A white picket fence ran along the length of the wedge-shaped city lot where my father built our two-story brick house. It separated us from a vacant field behind which were a couple of acres of old oak woods. Behind the woods, a two-car subway train passed regularly on its way to the last stop. Going in the other direction it picked up cars (how? where?) and trundled to Grand Central Station. The first summer in the house, my mother Elvira, a 46 year old lifetime city dweller, suddenly became a gardener. In a few years the weedy backyard became a garden with iris-lined pathways, azaleas, roses, plum trees, cosmos, dogwood, marigolds. In late autumn she filled her apron pockets with dead flower heads, ruthlessly cut down the dried stalks, left them for my father to burn with the piles of leaves he'd raked.
Elvira dried the flower seeds over the winter and planted them in spring alongside the new shoots.

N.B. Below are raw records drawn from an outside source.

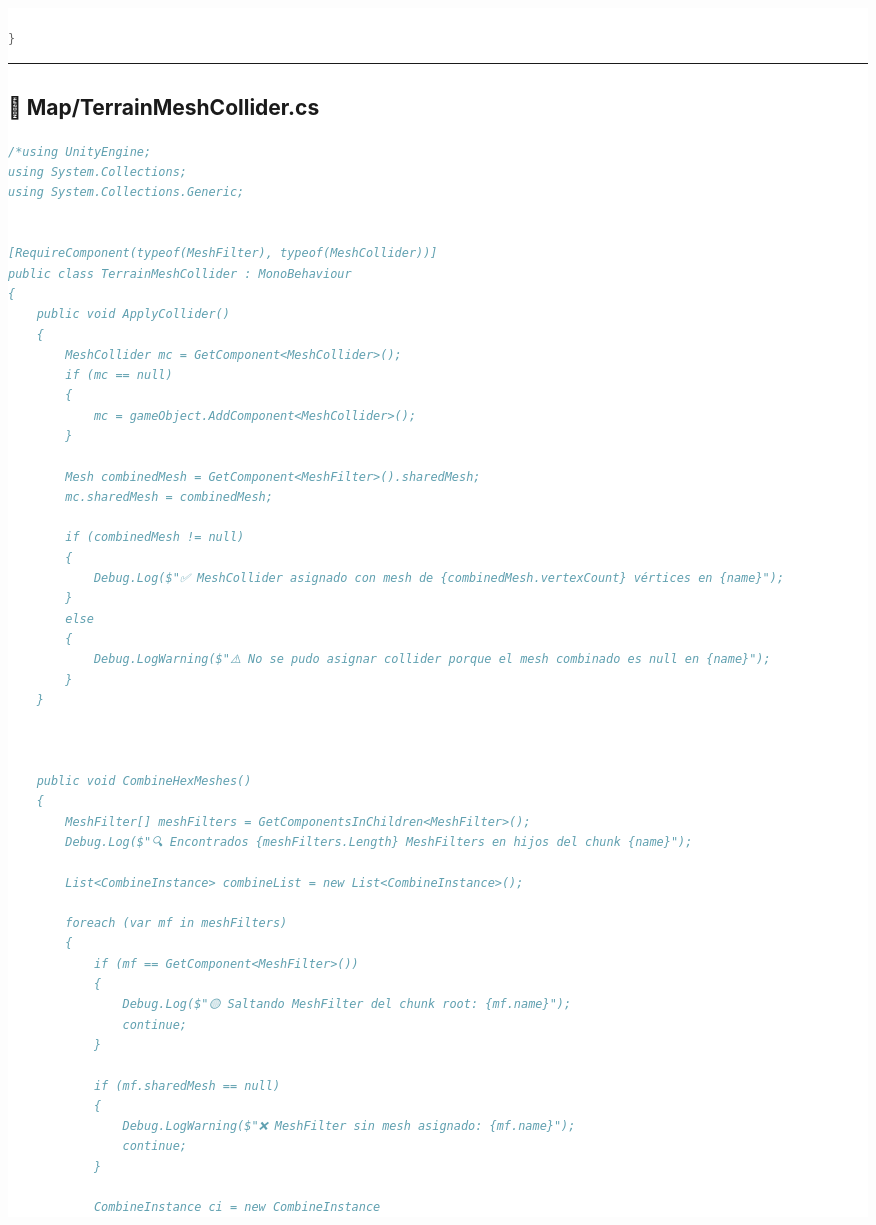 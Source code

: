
 ```csharp

}
```

---

## 📁 Map/TerrainMeshCollider.cs
```csharp
/*using UnityEngine;
using System.Collections;
using System.Collections.Generic;


[RequireComponent(typeof(MeshFilter), typeof(MeshCollider))]
public class TerrainMeshCollider : MonoBehaviour
{
    public void ApplyCollider()
    {
        MeshCollider mc = GetComponent<MeshCollider>();
        if (mc == null)
        {
            mc = gameObject.AddComponent<MeshCollider>();
        }

        Mesh combinedMesh = GetComponent<MeshFilter>().sharedMesh;
        mc.sharedMesh = combinedMesh;

        if (combinedMesh != null)
        {
            Debug.Log($"✅ MeshCollider asignado con mesh de {combinedMesh.vertexCount} vértices en {name}");
        }
        else
        {
            Debug.LogWarning($"⚠️ No se pudo asignar collider porque el mesh combinado es null en {name}");
        }
    }



    public void CombineHexMeshes()
    {
        MeshFilter[] meshFilters = GetComponentsInChildren<MeshFilter>();
        Debug.Log($"🔍 Encontrados {meshFilters.Length} MeshFilters en hijos del chunk {name}");

        List<CombineInstance> combineList = new List<CombineInstance>();

        foreach (var mf in meshFilters)
        {
            if (mf == GetComponent<MeshFilter>())
            {
                Debug.Log($"🟡 Saltando MeshFilter del chunk root: {mf.name}");
                continue;
            }

            if (mf.sharedMesh == null)
            {
                Debug.LogWarning($"❌ MeshFilter sin mesh asignado: {mf.name}");
                continue;
            }

            CombineInstance ci = new CombineInstance
```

As a result, the entire length of the fence was thick with tall chrysanthemums in all their colors. Inside the house she kept vases, empty mayonnaise jars and water glasses filled with them. Flowers weren't allowed in the bedrooms because she believed, as did others in her circle of immigrant and first generation Italian-American housewives, that flowers and plants in bedrooms took oxygen away from sleeping humans.

the fall
The woods are long gone. The year my parents died (more than four decades after the first tentative backyard garden), all the trees were cut down by a developer to make way for a densely populated condo community. Not a sapling was left standing.  The house was sold before construction began and I haven't been back since. I remember the woods I explored as a child and the pungent smell of untold numbers of chrysanthemums in Indian Summer. Nothing has changed.

And so on into winter
Till even I have ceased
To come as a foot printer,
And ony some slight beast
So mousy or so foxy
Shall print there as my proxy.
        (Robert Frost, last stanza, "Closed for Good")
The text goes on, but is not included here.